Problem to work on: Your job with the data below is to output exactly the lines from the one holding "## Project Overview" down to the one holding "- Collect summary", both included, and no others.
------ Records supplied ------
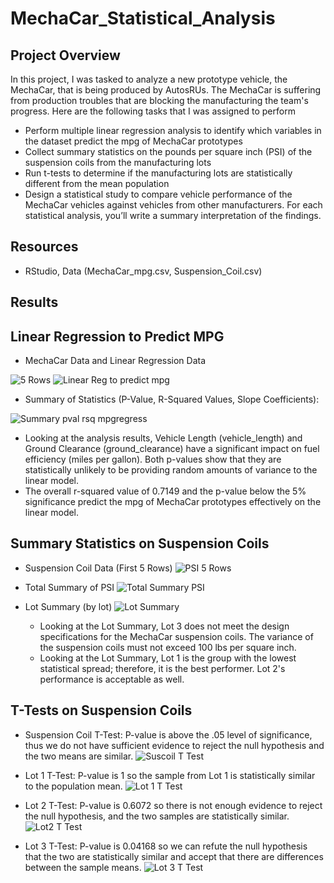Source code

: # MechaCar_Statistical_Analysis

## Project Overview
In this project, I was tasked to analyze a new prototype vehicle, the MechaCar, that is being produced by AutosRUs. The MechaCar is suffering from production troubles that are blocking the manufacturing the team's progress. Here are the following tasks that I was assigned to perform

  - Perform multiple linear regression analysis to identify which variables in the dataset predict the mpg of MechaCar prototypes
  - Collect summary statistics on the pounds per square inch (PSI) of the suspension coils from the manufacturing lots
  - Run t-tests to determine if the manufacturing lots are statistically different from the mean population
  - Design a statistical study to compare vehicle performance of the MechaCar vehicles against vehicles from other manufacturers. For each statistical analysis, you’ll   write a summary interpretation of the findings.

## Resources
- RStudio, Data (MechaCar_mpg.csv, Suspension_Coil.csv)

## Results 

## Linear Regression to Predict MPG

- MechaCar Data and Linear Regression Data

![5 Rows](https://user-images.githubusercontent.com/102476861/177812196-e0277943-4227-44b3-a6a4-75878d38fcc8.png)
![Linear Reg to predict mpg](https://user-images.githubusercontent.com/102476861/177812421-852fd19c-f3f3-42ae-83c2-7ee05bb5234f.png)

- Summary of Statistics (P-Value, R-Squared Values, Slope Coefficients):

![Summary pval rsq mpgregress](https://user-images.githubusercontent.com/102476861/177812599-c8371f4f-8813-4b85-b4f1-992044e5756b.png)

  - Looking at the analysis results, Vehicle Length (vehicle_length) and Ground Clearance (ground_clearance) have a significant impact on fuel efficiency (miles per gallon). Both p-values show that they are statistically unlikely to be providing random amounts of variance to the linear model. 
  - The overall r-squared value of 0.7149 and the p-value below the 5% significance predict the mpg of MechaCar prototypes effectively on the linear model. 

## Summary Statistics on Suspension Coils

- Suspension Coil Data (First 5 Rows)
![PSI 5 Rows](https://user-images.githubusercontent.com/102476861/177818202-4a631c7d-c00e-4442-bdc7-787e9a075a2c.png)

- Total Summary of PSI
![Total Summary PSI](https://user-images.githubusercontent.com/102476861/177818266-226840bd-27b8-4b4a-8e5c-1361ea3390b1.png)

- Lot Summary (by lot)
![Lot Summary](https://user-images.githubusercontent.com/102476861/177818312-45e553e1-36f0-4734-ac20-0c8f93ef4e9d.png)

  - Looking at the Lot Summary, Lot 3 does not meet the design specifications for the MechaCar suspension coils. The variance of the suspension coils must not exceed 100 lbs per square inch.
  - Looking at the Lot Summary, Lot 1 is the group with the lowest statistical spread; therefore, it is the best performer. Lot 2's performance is acceptable as well.
  
## T-Tests on Suspension Coils

- Suspension Coil T-Test: P-value is above the .05 level of significance, thus we do not have sufficient evidence to reject the null hypothesis and the two means are similar.
![Suscoil T Test](https://user-images.githubusercontent.com/102476861/177820433-407e0336-a0fe-40dd-b604-15a40df08d78.png)


- Lot 1 T-Test: P-value is 1 so the sample from Lot 1 is statistically similar to the population mean.
![Lot 1 T Test](https://user-images.githubusercontent.com/102476861/177820457-f7b4ae4f-3ef3-49eb-8c1a-47ae82fc19af.png)

- Lot 2 T-Test: P-value is 0.6072 so there is not enough evidence to reject the null hypothesis, and the two samples are statistically similar.
![Lot2 T Test](https://user-images.githubusercontent.com/102476861/177821009-7092574e-9f21-4bea-950f-9290c8758284.png)

- Lot 3 T-Test: P-value is 0.04168 so we can refute the null hypothesis that the two are statistically similar and accept that there are differences between the sample means. 
![Lot 3 T Test](https://user-images.githubusercontent.com/102476861/177820499-0fd2cdd3-60d2-4c1f-bf4b-eac7efcc3198.png)
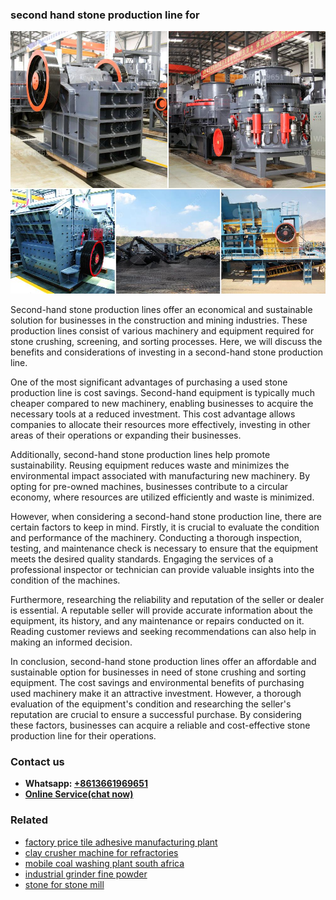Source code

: <h3>second hand stone production line for</h3><img src='1706754160.jpg' alt=''><p>Second-hand stone production lines offer an economical and sustainable solution for businesses in the construction and mining industries. These production lines consist of various machinery and equipment required for stone crushing, screening, and sorting processes. Here, we will discuss the benefits and considerations of investing in a second-hand stone production line.</p><p>One of the most significant advantages of purchasing a used stone production line is cost savings. Second-hand equipment is typically much cheaper compared to new machinery, enabling businesses to acquire the necessary tools at a reduced investment. This cost advantage allows companies to allocate their resources more effectively, investing in other areas of their operations or expanding their businesses.</p><p>Additionally, second-hand stone production lines help promote sustainability. Reusing equipment reduces waste and minimizes the environmental impact associated with manufacturing new machinery. By opting for pre-owned machines, businesses contribute to a circular economy, where resources are utilized efficiently and waste is minimized.</p><p>However, when considering a second-hand stone production line, there are certain factors to keep in mind. Firstly, it is crucial to evaluate the condition and performance of the machinery. Conducting a thorough inspection, testing, and maintenance check is necessary to ensure that the equipment meets the desired quality standards. Engaging the services of a professional inspector or technician can provide valuable insights into the condition of the machines.</p><p>Furthermore, researching the reliability and reputation of the seller or dealer is essential. A reputable seller will provide accurate information about the equipment, its history, and any maintenance or repairs conducted on it. Reading customer reviews and seeking recommendations can also help in making an informed decision.</p><p>In conclusion, second-hand stone production lines offer an affordable and sustainable option for businesses in need of stone crushing and sorting equipment. The cost savings and environmental benefits of purchasing used machinery make it an attractive investment. However, a thorough evaluation of the equipment's condition and researching the seller's reputation are crucial to ensure a successful purchase. By considering these factors, businesses can acquire a reliable and cost-effective stone production line for their operations.</p><h3>Contact us</h3><ul><li><strong>Whatsapp:&nbsp;<a href="https://wa.me/8613661969651">+8613661969651</a></strong></li><li><a href="https://swt.shibang-china.com/?git&amp;zhl&amp;second hand stone production line for"><strong>Online Service(chat now)</strong></a></li></ul><h3>Related</h3><ul><li><a href='factory price tile adhesive manufacturing plant.md'>factory price tile adhesive manufacturing plant</a></li><li><a href='clay crusher machine for refractories.md'>clay crusher machine for refractories</a></li><li><a href='mobile coal washing plant south africa.md'>mobile coal washing plant south africa</a></li><li><a href='industrial grinder fine powder.md'>industrial grinder fine powder</a></li><li><a href='stone for stone mill.md'>stone for stone mill</a></li></ul>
------
Exercise output:
## Project Overview
In this project, I was tasked to analyze a new prototype vehicle, the MechaCar, that is being produced by AutosRUs. The MechaCar is suffering from production troubles that are blocking the manufacturing the team's progress. Here are the following tasks that I was assigned to perform

  - Perform multiple linear regression analysis to identify which variables in the dataset predict the mpg of MechaCar prototypes
  - Collect summary statistics on the pounds per square inch (PSI) of the suspension coils from the manufacturing lots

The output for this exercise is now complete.